WORK TO COMPLETE —
Scan the entries for lines with the word "Micro" and copy those lines.

━━━ THE DATA

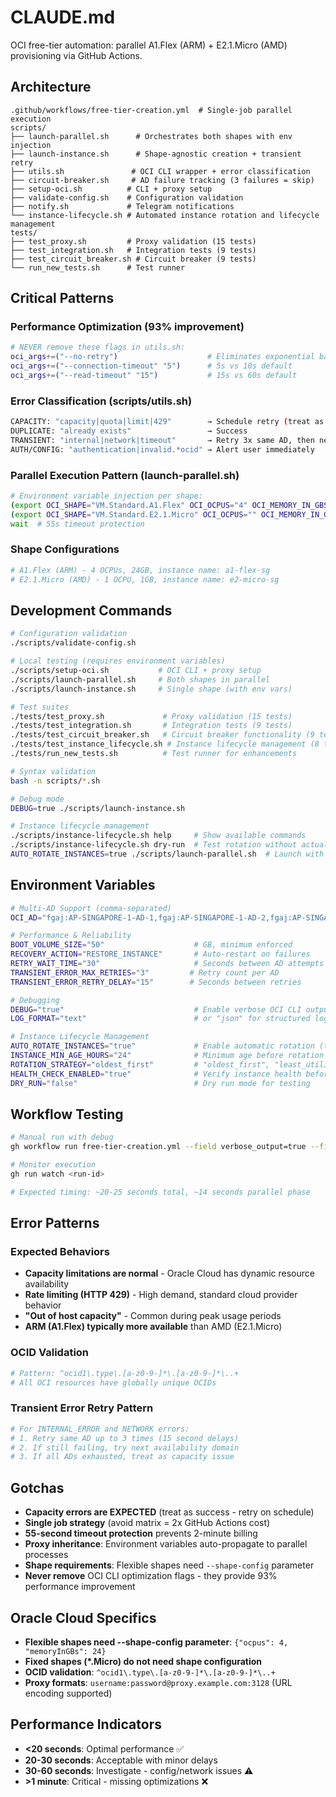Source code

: # CLAUDE.md

OCI free-tier automation: parallel A1.Flex (ARM) + E2.1.Micro (AMD) provisioning via GitHub Actions.

## Architecture

```text
.github/workflows/free-tier-creation.yml  # Single-job parallel execution
scripts/
├── launch-parallel.sh      # Orchestrates both shapes with env injection
├── launch-instance.sh      # Shape-agnostic creation + transient retry
├── utils.sh               # OCI CLI wrapper + error classification
├── circuit-breaker.sh     # AD failure tracking (3 failures = skip)
├── setup-oci.sh          # CLI + proxy setup
├── validate-config.sh    # Configuration validation
├── notify.sh             # Telegram notifications
└── instance-lifecycle.sh # Automated instance rotation and lifecycle management
tests/
├── test_proxy.sh         # Proxy validation (15 tests)
├── test_integration.sh   # Integration tests (9 tests)
├── test_circuit_breaker.sh # Circuit breaker (9 tests)
└── run_new_tests.sh      # Test runner
```

## Critical Patterns

### Performance Optimization (93% improvement)
```bash
# NEVER remove these flags in utils.sh:
oci_args+=("--no-retry")                    # Eliminates exponential backoff
oci_args+=("--connection-timeout" "5")      # 5s vs 10s default
oci_args+=("--read-timeout" "15")           # 15s vs 60s default
```

### Error Classification (scripts/utils.sh)
```bash
CAPACITY: "capacity|quota|limit|429"        → Schedule retry (treat as success)
DUPLICATE: "already exists"                 → Success
TRANSIENT: "internal|network|timeout"       → Retry 3x same AD, then next AD
AUTH/CONFIG: "authentication|invalid.*ocid" → Alert user immediately
```

### Parallel Execution Pattern (launch-parallel.sh)
```bash
# Environment variable injection per shape:
(export OCI_SHAPE="VM.Standard.A1.Flex" OCI_OCPUS="4" OCI_MEMORY_IN_GBS="24"; ./launch-instance.sh) &
(export OCI_SHAPE="VM.Standard.E2.1.Micro" OCI_OCPUS="" OCI_MEMORY_IN_GBS=""; ./launch-instance.sh) &
wait  # 55s timeout protection
```

### Shape Configurations
```bash
# A1.Flex (ARM) - 4 OCPUs, 24GB, instance name: a1-flex-sg
# E2.1.Micro (AMD) - 1 OCPU, 1GB, instance name: e2-micro-sg
```

## Development Commands

```bash
# Configuration validation
./scripts/validate-config.sh

# Local testing (requires environment variables)
./scripts/setup-oci.sh           # OCI CLI + proxy setup
./scripts/launch-parallel.sh     # Both shapes in parallel
./scripts/launch-instance.sh     # Single shape (with env vars)

# Test suites
./tests/test_proxy.sh             # Proxy validation (15 tests)
./tests/test_integration.sh       # Integration tests (9 tests)
./tests/test_circuit_breaker.sh   # Circuit breaker functionality (9 tests)
./tests/test_instance_lifecycle.sh # Instance lifecycle management (8 tests)
./tests/run_new_tests.sh          # Test runner for enhancements

# Syntax validation
bash -n scripts/*.sh

# Debug mode
DEBUG=true ./scripts/launch-instance.sh

# Instance lifecycle management
./scripts/instance-lifecycle.sh help     # Show available commands
./scripts/instance-lifecycle.sh dry-run  # Test rotation without actual changes
AUTO_ROTATE_INSTANCES=true ./scripts/launch-parallel.sh  # Launch with auto-rotation
```

## Environment Variables

```bash
# Multi-AD Support (comma-separated)
OCI_AD="fgaj:AP-SINGAPORE-1-AD-1,fgaj:AP-SINGAPORE-1-AD-2,fgaj:AP-SINGAPORE-1-AD-3"

# Performance & Reliability
BOOT_VOLUME_SIZE="50"                    # GB, minimum enforced
RECOVERY_ACTION="RESTORE_INSTANCE"       # Auto-restart on failures
RETRY_WAIT_TIME="30"                     # Seconds between AD attempts
TRANSIENT_ERROR_MAX_RETRIES="3"         # Retry count per AD
TRANSIENT_ERROR_RETRY_DELAY="15"        # Seconds between retries

# Debugging
DEBUG="true"                             # Enable verbose OCI CLI output
LOG_FORMAT="text"                        # or "json" for structured logging

# Instance Lifecycle Management
AUTO_ROTATE_INSTANCES="true"             # Enable automatic rotation (true/false)
INSTANCE_MIN_AGE_HOURS="24"              # Minimum age before rotation eligible
ROTATION_STRATEGY="oldest_first"         # "oldest_first", "least_utilized"
HEALTH_CHECK_ENABLED="true"              # Verify instance health before rotation
DRY_RUN="false"                          # Dry run mode for testing
```

## Workflow Testing

```bash
# Manual run with debug
gh workflow run free-tier-creation.yml --field verbose_output=true --field send_notifications=false

# Monitor execution
gh run watch <run-id>

# Expected timing: ~20-25 seconds total, ~14 seconds parallel phase
```

## Error Patterns

### Expected Behaviors
- **Capacity limitations are normal** - Oracle Cloud has dynamic resource availability
- **Rate limiting (HTTP 429)** - High demand, standard cloud provider behavior  
- **"Out of host capacity"** - Common during peak usage periods
- **ARM (A1.Flex) typically more available** than AMD (E2.1.Micro)

### OCID Validation
```bash
# Pattern: ^ocid1\.type\.[a-z0-9-]*\.[a-z0-9-]*\..+
# All OCI resources have globally unique OCIDs
```

### Transient Error Retry Pattern
```bash
# For INTERNAL_ERROR and NETWORK errors:
# 1. Retry same AD up to 3 times (15 second delays)
# 2. If still failing, try next availability domain
# 3. If all ADs exhausted, treat as capacity issue
```

## Gotchas

- **Capacity errors are EXPECTED** (treat as success - retry on schedule)
- **Single job strategy** (avoid matrix = 2x GitHub Actions cost)
- **55-second timeout protection** prevents 2-minute billing
- **Proxy inheritance**: Environment variables auto-propagate to parallel processes
- **Shape requirements**: Flexible shapes need `--shape-config` parameter
- **Never remove** OCI CLI optimization flags - they provide 93% performance improvement

## Oracle Cloud Specifics

- **Flexible shapes need --shape-config parameter**: `{"ocpus": 4, "memoryInGBs": 24}`
- **Fixed shapes (*.Micro) do not need shape configuration**
- **OCID validation**: `^ocid1\.type\.[a-z0-9-]*\.[a-z0-9-]*\..+`
- **Proxy formats**: `username:password@proxy.example.com:3128` (URL encoding supported)

## Performance Indicators

- **<20 seconds**: Optimal performance ✅
- **20-30 seconds**: Acceptable with minor delays
- **30-60 seconds**: Investigate - config/network issues ⚠️
- **>1 minute**: Critical - missing optimizations ❌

━━━━━━

SOLUTION TO THIS EXERCISE —
OCI free-tier automation: parallel A1.Flex (ARM) + E2.1.Micro (AMD) provisioning via GitHub Actions.
(export OCI_SHAPE="VM.Standard.E2.1.Micro" OCI_OCPUS="" OCI_MEMORY_IN_GBS=""; ./launch-instance.sh) &
# E2.1.Micro (AMD) - 1 OCPU, 1GB, instance name: e2-micro-sg
- **ARM (A1.Flex) typically more available** than AMD (E2.1.Micro)
- **Fixed shapes (*.Micro) do not need shape configuration**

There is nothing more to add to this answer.